Records contained in a dataset:

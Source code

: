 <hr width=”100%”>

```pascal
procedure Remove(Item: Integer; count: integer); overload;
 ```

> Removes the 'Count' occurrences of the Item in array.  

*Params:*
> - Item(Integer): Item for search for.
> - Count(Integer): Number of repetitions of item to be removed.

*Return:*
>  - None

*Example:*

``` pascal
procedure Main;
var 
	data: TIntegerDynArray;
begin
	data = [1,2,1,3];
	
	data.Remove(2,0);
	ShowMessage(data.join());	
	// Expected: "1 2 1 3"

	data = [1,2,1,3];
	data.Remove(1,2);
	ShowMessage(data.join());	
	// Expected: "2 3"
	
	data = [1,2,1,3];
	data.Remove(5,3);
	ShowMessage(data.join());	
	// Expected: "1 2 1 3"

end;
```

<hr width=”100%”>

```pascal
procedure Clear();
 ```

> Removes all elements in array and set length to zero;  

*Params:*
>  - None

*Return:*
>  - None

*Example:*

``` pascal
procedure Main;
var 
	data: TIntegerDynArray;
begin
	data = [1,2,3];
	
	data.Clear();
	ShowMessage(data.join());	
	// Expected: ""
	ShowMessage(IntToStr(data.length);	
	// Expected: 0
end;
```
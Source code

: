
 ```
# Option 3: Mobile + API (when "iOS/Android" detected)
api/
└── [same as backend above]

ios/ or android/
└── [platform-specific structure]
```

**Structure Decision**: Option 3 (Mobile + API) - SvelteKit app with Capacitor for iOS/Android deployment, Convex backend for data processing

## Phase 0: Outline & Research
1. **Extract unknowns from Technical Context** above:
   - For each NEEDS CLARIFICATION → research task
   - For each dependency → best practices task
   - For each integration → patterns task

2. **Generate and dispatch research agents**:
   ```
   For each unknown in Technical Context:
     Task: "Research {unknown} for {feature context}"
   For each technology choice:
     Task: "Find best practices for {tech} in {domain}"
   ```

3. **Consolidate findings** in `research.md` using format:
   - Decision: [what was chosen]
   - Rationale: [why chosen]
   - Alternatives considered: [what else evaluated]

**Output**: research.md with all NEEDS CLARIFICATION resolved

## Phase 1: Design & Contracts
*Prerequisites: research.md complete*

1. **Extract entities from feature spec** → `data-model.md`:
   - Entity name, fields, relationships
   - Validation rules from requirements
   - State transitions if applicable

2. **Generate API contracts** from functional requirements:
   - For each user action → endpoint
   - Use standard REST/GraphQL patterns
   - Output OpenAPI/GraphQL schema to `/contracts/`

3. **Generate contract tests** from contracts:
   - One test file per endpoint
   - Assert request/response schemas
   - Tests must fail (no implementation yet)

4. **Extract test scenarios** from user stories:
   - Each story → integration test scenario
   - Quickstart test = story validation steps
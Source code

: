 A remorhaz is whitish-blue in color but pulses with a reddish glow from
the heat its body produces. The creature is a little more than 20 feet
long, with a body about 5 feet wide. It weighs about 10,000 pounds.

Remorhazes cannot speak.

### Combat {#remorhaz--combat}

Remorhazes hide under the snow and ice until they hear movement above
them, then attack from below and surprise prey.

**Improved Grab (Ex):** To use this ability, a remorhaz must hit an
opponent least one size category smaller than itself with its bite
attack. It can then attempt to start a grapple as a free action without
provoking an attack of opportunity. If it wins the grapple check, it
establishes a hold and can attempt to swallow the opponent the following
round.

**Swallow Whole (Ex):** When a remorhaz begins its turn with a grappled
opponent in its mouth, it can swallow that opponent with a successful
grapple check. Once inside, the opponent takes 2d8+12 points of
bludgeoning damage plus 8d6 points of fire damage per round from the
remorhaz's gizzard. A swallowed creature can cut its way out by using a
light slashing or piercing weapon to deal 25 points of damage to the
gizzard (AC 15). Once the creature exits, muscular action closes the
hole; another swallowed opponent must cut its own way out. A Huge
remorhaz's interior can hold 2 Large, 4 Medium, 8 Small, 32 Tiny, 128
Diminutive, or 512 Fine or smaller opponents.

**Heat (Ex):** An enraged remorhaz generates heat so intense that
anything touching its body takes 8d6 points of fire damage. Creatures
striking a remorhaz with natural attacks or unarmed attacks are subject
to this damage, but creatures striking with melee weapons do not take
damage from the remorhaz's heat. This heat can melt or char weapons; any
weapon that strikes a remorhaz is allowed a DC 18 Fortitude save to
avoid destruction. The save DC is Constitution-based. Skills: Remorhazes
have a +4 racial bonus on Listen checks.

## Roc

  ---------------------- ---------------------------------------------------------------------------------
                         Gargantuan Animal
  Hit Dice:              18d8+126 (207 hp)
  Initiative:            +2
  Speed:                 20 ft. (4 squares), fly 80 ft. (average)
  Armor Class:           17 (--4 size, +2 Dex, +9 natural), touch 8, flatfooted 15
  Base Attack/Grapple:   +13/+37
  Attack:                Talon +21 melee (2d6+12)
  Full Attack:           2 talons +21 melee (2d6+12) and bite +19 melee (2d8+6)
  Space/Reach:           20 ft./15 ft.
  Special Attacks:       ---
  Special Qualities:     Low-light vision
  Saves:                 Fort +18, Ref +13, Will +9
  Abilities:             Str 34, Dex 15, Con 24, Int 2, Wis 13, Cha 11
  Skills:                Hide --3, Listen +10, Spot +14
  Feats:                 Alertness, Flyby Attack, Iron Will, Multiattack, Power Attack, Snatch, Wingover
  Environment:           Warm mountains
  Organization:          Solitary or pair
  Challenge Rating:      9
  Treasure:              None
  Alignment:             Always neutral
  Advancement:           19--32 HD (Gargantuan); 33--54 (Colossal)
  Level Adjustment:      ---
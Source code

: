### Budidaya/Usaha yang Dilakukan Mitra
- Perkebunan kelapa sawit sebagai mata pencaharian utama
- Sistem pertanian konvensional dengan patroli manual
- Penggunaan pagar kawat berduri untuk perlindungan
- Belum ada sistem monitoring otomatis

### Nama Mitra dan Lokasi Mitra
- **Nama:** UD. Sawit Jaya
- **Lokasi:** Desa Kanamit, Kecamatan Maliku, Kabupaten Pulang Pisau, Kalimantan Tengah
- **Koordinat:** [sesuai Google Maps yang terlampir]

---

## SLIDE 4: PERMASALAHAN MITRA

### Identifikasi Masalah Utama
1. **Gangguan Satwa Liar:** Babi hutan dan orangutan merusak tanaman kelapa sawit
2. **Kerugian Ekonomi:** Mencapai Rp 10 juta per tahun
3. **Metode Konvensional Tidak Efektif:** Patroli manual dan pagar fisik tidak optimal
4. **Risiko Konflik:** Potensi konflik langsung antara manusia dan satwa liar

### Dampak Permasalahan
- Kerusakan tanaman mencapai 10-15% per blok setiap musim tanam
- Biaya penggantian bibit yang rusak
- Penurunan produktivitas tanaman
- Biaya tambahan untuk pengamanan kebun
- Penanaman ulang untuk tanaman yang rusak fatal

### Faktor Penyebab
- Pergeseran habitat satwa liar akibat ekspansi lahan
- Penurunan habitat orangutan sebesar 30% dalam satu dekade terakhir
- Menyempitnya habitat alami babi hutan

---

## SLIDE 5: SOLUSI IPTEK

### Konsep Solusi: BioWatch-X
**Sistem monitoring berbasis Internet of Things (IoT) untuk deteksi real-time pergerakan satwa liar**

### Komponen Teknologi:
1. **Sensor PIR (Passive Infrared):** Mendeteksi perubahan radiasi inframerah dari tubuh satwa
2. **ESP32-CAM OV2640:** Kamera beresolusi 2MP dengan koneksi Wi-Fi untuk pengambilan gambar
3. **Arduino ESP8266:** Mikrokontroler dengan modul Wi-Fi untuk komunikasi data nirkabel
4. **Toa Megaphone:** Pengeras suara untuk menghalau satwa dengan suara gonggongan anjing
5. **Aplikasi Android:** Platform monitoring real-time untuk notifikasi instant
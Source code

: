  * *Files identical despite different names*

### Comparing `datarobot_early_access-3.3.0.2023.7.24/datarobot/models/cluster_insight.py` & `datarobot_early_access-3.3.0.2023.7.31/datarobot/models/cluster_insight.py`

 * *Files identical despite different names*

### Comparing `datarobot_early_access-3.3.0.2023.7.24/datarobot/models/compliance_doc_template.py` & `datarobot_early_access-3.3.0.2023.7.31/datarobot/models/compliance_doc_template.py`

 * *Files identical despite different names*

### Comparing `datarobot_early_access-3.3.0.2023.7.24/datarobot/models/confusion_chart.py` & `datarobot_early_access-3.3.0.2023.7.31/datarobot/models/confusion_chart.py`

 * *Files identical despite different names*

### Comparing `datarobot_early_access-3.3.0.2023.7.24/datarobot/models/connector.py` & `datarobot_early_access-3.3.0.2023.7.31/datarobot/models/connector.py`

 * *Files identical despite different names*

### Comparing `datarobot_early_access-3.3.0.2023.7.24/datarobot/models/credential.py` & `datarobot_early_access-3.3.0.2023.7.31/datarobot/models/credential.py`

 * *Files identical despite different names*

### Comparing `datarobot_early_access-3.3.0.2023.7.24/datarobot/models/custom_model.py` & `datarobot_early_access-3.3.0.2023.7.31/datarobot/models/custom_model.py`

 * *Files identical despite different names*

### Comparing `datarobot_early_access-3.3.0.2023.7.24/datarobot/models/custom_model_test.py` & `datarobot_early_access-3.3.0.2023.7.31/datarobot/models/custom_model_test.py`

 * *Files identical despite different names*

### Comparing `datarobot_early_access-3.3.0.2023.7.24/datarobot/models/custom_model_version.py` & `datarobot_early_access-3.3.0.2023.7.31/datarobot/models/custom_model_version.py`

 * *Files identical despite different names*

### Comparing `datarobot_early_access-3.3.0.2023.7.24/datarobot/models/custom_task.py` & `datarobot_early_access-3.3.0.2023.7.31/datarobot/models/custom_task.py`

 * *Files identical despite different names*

* The problem
Only one stretch of the records above is wanted: the lines between the one holding "- Pergeseran habitat" and the one holding "4. **Toa Megaphone:**", inclusive, reproduced exactly.

* Result
- Pergeseran habitat satwa liar akibat ekspansi lahan
- Penurunan habitat orangutan sebesar 30% dalam satu dekade terakhir
- Menyempitnya habitat alami babi hutan

---

## SLIDE 5: SOLUSI IPTEK

### Konsep Solusi: BioWatch-X
**Sistem monitoring berbasis Internet of Things (IoT) untuk deteksi real-time pergerakan satwa liar**

### Komponen Teknologi:
1. **Sensor PIR (Passive Infrared):** Mendeteksi perubahan radiasi inframerah dari tubuh satwa
2. **ESP32-CAM OV2640:** Kamera beresolusi 2MP dengan koneksi Wi-Fi untuk pengambilan gambar
3. **Arduino ESP8266:** Mikrokontroler dengan modul Wi-Fi untuk komunikasi data nirkabel
4. **Toa Megaphone:** Pengeras suara untuk menghalau satwa dengan suara gonggongan anjing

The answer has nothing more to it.